1) As oil prices based on the Dubai-Oman benchmark remain more expensive than U.S.-based WTI, Latin American crude continues to be pulled towards Asia. This is displacing other flows, translating into lower U.S. imports. We are over halfway through the month, and imports from Central and South America are at the slowest monthly pace on our records.

Our ClipperData show that imports this month continue to drop from Brazil and Colombia, while Ecuadorian grades, Napo and Oriente, are completely absent.
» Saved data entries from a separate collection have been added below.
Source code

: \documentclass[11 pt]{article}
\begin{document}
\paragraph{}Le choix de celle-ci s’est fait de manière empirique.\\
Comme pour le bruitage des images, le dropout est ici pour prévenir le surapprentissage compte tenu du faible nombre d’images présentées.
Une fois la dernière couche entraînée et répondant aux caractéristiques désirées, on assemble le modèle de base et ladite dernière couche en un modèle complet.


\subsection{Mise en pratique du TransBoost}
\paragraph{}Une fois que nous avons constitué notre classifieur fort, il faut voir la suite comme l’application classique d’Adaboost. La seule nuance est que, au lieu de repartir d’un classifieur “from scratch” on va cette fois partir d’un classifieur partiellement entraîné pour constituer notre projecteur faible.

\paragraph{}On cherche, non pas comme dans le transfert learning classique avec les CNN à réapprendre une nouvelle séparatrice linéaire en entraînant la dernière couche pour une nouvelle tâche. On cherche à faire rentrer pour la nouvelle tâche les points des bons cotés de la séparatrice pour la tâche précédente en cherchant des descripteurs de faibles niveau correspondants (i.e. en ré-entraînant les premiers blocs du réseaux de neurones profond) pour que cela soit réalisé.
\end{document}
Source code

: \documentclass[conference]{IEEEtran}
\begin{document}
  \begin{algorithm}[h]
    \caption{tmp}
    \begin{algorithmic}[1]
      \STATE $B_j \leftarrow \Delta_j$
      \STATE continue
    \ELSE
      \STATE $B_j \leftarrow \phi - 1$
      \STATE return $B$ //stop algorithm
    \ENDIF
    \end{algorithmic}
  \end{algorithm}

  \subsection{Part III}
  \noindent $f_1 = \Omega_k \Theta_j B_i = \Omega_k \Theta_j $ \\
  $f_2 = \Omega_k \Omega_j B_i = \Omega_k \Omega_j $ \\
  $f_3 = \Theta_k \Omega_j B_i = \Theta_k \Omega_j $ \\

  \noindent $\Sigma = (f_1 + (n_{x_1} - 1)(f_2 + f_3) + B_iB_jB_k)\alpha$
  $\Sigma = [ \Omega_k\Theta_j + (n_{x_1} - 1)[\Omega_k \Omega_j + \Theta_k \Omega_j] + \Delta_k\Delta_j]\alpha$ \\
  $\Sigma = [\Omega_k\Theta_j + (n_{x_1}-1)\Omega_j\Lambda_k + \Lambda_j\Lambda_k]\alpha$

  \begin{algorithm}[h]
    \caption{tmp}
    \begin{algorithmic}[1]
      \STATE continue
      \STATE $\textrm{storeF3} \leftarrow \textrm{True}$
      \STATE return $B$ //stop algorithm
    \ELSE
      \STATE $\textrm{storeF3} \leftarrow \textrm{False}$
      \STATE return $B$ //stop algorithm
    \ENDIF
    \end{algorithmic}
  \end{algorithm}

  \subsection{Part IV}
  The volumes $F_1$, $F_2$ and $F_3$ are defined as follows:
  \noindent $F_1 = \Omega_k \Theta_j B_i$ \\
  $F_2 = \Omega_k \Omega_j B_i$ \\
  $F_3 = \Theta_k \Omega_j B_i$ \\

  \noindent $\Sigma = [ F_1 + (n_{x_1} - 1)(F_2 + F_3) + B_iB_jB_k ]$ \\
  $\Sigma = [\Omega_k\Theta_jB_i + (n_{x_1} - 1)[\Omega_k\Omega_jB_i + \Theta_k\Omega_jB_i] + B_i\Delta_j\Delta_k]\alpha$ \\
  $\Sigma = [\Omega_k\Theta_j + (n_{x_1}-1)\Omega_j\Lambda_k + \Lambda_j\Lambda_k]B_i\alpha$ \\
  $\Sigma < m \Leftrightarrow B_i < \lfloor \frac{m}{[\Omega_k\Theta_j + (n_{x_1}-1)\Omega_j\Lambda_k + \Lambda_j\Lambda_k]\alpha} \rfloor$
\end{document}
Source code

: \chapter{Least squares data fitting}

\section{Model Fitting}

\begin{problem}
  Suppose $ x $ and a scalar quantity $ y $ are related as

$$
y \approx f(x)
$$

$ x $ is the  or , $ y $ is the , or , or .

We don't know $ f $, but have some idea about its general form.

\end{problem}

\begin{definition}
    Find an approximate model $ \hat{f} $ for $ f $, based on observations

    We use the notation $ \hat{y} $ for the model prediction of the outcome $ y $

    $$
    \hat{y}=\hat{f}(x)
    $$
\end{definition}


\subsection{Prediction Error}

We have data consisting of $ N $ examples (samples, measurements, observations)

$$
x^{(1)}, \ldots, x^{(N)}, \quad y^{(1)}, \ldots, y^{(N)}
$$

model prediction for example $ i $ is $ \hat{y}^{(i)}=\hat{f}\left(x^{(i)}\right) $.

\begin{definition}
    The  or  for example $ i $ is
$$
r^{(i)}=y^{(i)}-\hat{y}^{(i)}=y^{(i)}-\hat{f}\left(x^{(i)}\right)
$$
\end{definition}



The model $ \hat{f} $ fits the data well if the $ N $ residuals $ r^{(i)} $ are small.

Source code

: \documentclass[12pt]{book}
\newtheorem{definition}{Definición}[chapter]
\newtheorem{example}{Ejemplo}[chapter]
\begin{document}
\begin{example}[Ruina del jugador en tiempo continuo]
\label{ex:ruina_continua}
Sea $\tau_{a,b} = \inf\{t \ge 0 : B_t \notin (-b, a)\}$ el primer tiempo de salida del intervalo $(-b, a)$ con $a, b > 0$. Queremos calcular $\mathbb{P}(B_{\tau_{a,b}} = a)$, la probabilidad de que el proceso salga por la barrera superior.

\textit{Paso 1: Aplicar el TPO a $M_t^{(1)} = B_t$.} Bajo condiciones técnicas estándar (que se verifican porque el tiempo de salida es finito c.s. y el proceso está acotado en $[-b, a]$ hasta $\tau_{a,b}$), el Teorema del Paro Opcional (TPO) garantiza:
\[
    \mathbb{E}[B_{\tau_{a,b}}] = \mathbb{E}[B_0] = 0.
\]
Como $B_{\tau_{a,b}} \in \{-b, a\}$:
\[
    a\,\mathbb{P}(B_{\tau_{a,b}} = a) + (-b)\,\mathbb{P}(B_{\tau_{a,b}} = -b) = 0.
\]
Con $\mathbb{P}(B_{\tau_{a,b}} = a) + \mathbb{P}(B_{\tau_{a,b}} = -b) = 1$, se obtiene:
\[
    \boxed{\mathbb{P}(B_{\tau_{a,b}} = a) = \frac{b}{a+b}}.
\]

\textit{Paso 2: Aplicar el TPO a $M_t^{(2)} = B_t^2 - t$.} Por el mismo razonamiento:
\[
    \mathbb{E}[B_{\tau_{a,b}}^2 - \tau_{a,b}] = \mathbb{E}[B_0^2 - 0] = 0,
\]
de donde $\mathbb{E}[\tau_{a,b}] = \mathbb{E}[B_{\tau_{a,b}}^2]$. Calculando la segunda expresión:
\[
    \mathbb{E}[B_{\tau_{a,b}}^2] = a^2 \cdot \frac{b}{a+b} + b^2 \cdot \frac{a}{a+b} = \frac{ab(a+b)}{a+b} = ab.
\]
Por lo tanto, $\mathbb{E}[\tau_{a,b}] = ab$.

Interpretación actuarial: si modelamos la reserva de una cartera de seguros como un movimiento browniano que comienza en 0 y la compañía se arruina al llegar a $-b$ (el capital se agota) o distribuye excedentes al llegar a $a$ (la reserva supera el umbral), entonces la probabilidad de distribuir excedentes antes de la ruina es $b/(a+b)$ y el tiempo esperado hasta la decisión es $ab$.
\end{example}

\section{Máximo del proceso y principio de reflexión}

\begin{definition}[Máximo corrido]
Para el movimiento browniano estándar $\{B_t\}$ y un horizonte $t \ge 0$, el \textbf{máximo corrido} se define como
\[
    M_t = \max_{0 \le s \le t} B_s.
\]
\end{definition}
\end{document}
Only Venezuelan grades are showing strength versus the month prior:    

Imports from South and Central America.jpg

2) The latest monthly IEA report has been interpreted as somewhat downbeat, despite the prognostication that 'the market is already very close to balance'. This is because demand growth has been adjusted lower by 200,000 bpd in Q1, and by 100,000 bpd for 2017 on the whole, to +1.3mn bpd.

While Asian fuel demand has been the backbone of oil demand growth for many a year, signs of stuttering from various parts of the region - including South Korea, Japan and India - means demand growth may not be as robust as we have come to expect.   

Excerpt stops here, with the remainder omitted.